Pub Date: March 10th, 2014
ISBN: 978-0988416499
Publisher: CreateSpace

In Claud’s debut, a matriarch’s death triggers petty rivalries in a family business.

Even before Ward Mills CEO Dolly Ward passes away from cancer in 1988, Ted Brunson knows that the sun is slowly setting on the textile industry. For years, the family business in South Carolina has held its own among the “Big Five,” but global changes in the textile trade are slowly hitting home. Ted sees that the time has come for the company to be sold; the problem is that he’s an outsider, a Ward by marriage only.
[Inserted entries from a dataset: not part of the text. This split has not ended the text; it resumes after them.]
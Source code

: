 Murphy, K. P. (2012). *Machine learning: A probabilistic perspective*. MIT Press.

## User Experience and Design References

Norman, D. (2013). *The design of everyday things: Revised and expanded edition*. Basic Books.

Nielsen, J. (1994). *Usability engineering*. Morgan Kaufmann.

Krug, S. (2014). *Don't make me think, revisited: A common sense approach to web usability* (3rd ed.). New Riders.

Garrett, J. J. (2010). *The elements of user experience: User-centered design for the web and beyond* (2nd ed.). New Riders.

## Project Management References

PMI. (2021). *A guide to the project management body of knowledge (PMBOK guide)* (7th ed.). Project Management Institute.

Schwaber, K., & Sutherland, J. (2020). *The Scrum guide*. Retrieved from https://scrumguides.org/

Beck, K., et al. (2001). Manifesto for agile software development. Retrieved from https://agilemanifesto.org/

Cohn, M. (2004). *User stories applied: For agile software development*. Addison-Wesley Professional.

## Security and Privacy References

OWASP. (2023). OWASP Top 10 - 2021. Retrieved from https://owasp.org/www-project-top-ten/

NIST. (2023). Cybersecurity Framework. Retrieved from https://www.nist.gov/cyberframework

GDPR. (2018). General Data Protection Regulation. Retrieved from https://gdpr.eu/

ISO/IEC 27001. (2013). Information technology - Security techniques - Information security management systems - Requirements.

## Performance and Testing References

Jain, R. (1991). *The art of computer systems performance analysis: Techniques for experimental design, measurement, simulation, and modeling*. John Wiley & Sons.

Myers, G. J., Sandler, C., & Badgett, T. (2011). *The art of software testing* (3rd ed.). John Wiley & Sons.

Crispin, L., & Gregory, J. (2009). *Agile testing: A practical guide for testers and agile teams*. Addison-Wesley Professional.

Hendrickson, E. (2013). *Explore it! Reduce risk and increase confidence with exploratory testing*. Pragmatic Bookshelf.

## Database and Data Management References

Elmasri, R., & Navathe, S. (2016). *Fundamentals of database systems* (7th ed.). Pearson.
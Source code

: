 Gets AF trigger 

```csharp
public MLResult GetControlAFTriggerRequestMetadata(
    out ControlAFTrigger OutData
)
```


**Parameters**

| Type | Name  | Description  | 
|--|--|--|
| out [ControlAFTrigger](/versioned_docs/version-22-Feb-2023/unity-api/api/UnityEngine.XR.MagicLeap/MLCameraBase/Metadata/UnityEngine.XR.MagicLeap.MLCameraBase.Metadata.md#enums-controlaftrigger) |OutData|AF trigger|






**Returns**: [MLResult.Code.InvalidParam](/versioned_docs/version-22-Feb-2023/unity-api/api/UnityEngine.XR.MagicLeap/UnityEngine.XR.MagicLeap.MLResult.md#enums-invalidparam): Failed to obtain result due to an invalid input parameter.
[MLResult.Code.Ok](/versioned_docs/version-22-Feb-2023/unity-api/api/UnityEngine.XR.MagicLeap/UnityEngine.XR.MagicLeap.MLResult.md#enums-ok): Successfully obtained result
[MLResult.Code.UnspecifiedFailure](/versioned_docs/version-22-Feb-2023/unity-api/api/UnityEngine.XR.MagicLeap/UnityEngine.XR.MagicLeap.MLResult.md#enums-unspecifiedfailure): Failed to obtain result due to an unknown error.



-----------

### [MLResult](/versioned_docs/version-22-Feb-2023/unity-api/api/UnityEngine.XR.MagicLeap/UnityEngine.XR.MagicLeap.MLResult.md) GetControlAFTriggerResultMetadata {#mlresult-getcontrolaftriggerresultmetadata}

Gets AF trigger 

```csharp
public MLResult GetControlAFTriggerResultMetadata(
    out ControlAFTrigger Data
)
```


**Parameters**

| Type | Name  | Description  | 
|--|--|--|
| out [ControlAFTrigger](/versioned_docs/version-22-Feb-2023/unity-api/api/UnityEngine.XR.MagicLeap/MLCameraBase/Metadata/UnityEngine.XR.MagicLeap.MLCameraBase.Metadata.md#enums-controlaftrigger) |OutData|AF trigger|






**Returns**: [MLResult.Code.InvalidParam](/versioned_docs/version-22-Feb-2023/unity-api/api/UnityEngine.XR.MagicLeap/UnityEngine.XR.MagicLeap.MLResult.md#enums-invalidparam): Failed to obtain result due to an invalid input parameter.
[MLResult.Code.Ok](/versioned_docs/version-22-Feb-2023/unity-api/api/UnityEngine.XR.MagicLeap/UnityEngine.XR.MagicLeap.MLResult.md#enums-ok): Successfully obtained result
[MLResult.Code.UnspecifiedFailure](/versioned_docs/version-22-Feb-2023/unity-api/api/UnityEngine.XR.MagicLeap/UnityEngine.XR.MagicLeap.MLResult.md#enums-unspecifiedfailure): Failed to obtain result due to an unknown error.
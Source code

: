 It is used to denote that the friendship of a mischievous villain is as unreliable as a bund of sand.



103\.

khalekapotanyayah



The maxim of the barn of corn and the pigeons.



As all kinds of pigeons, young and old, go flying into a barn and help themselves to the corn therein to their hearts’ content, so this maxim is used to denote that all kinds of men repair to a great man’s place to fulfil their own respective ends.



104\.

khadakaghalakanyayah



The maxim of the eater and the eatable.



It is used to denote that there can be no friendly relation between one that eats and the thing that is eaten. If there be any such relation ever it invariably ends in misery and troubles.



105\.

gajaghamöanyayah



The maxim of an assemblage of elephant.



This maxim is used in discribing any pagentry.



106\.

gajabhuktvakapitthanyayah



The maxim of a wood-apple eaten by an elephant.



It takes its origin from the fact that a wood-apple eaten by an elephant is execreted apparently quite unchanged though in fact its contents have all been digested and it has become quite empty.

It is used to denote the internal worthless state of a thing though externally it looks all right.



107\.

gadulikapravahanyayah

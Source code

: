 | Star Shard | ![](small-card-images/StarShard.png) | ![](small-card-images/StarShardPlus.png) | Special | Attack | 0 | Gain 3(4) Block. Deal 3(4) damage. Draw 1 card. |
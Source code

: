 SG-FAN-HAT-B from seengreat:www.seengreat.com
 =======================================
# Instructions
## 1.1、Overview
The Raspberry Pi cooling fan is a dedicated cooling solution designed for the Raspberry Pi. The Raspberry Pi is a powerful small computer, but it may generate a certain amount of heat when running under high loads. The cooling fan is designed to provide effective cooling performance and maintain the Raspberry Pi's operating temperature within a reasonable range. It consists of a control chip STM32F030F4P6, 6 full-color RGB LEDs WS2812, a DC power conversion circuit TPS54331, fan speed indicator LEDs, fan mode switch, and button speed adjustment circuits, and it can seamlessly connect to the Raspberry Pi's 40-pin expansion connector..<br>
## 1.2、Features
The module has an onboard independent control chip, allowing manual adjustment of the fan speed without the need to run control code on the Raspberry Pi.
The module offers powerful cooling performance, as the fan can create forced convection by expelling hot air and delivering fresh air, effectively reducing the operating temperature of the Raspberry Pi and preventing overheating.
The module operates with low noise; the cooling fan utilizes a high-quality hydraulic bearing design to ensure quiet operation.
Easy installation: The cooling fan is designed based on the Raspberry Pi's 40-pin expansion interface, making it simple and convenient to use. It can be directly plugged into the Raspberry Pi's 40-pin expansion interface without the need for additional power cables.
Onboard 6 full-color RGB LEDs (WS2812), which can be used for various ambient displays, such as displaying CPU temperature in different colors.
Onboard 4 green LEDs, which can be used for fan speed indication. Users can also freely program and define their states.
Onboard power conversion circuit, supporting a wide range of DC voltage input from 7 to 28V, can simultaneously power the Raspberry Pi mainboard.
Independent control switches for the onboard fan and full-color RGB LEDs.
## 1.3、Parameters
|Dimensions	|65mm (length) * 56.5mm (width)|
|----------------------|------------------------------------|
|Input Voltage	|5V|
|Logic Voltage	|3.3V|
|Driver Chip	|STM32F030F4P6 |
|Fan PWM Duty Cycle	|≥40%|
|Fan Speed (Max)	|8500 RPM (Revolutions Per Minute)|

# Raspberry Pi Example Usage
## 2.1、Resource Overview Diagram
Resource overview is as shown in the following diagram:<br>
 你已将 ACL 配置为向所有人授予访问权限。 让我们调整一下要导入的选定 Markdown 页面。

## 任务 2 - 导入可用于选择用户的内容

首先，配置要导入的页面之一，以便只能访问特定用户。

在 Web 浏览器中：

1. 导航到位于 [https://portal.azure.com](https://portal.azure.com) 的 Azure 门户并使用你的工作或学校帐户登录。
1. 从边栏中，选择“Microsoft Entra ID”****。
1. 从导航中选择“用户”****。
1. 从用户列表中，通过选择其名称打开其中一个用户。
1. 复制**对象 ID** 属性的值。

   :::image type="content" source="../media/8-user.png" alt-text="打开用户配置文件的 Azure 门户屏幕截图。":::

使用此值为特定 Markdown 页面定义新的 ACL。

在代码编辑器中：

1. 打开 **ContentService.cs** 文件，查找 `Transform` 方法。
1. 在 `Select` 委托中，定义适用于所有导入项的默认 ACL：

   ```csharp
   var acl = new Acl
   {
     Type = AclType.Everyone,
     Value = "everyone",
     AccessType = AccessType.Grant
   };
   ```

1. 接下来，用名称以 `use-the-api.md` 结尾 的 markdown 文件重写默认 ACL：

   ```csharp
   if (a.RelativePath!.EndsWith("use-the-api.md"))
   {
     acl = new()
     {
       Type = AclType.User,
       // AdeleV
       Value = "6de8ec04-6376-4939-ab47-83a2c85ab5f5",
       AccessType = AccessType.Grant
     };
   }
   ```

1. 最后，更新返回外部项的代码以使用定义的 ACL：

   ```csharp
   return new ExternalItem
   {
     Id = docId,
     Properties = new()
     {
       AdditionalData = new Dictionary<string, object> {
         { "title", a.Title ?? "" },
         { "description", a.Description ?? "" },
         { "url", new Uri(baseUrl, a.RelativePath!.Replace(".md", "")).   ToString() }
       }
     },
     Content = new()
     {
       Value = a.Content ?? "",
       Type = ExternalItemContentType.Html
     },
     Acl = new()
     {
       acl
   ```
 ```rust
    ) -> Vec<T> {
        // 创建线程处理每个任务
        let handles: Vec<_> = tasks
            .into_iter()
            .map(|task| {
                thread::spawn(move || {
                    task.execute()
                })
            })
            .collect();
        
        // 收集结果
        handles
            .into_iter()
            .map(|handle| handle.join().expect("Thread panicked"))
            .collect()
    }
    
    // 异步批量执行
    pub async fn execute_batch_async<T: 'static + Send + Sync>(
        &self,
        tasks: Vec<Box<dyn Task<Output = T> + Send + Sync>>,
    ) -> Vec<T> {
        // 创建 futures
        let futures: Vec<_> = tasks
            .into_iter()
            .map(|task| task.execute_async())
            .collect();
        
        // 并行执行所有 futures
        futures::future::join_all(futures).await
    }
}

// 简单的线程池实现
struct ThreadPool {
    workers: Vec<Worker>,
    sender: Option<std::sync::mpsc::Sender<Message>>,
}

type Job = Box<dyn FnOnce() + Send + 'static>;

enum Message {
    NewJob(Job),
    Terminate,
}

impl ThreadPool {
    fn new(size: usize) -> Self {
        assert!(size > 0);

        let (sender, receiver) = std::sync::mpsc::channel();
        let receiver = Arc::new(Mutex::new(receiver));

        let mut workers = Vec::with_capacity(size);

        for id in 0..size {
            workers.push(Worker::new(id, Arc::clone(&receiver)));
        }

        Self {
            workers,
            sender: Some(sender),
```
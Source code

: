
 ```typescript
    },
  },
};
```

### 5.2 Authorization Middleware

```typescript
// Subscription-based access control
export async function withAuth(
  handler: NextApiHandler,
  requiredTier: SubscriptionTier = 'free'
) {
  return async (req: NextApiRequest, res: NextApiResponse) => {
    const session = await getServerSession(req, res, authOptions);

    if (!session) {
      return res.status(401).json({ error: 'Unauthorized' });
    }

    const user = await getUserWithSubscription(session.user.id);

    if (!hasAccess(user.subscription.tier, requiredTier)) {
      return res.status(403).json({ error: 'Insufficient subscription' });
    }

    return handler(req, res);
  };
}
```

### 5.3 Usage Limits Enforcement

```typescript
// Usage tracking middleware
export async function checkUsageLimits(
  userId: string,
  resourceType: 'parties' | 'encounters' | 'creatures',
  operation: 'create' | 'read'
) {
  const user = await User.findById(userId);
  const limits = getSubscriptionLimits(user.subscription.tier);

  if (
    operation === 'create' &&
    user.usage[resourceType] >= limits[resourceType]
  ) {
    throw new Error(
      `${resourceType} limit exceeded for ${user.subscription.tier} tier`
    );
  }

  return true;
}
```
Although he’s the heir apparent to Dolly’s position, he might not have enough support from family board members who have other plans for the company. (The son of modest hardware-store owners, Ted is the titular “Dancin’ Man—a metaphorical toy easily manipulated by external circumstances.) To compound the situation, his marriage to Virginia Ward, Dolly’s only daughter, is on the rocks. Virginia also struggles as she tries to make peace with her past, including a strained mother-daughter relationship. Ted’s college friend, Virginia’s brother Sam, is about the only person who’s firmly on his side; years ago, Sam ignored Ted’s lack of blue blood and inducted his future brother-in-law to South Carolina high society. An assortment of other family members, including two Ward brothers that form part of the family’s “Atlanta contingent,” rounds out the cast. Claud’s descriptions of sprawling horse farms, languorous summer evenings and glimpses of Southern wealth (“The lawn rolled out before Ted glowing with the same emerald intensity as the fairways of the Fort Hill Country Club”) add delightful touches to this fast-paced narrative. Yet the story’s tight arc leaves some elements underexplored; it’s never clear, for example, what happens to Ted’s parents after he’s assimilated into the Ward clan. Also, an element of family scandal thrown in at the very end comes across as a tad disjointed and out of place. Nevertheless, this novel about the end of a way of life often makes for transporting reading.

An entertaining drama that reaffirms the familiar adage that family and business don’t mix.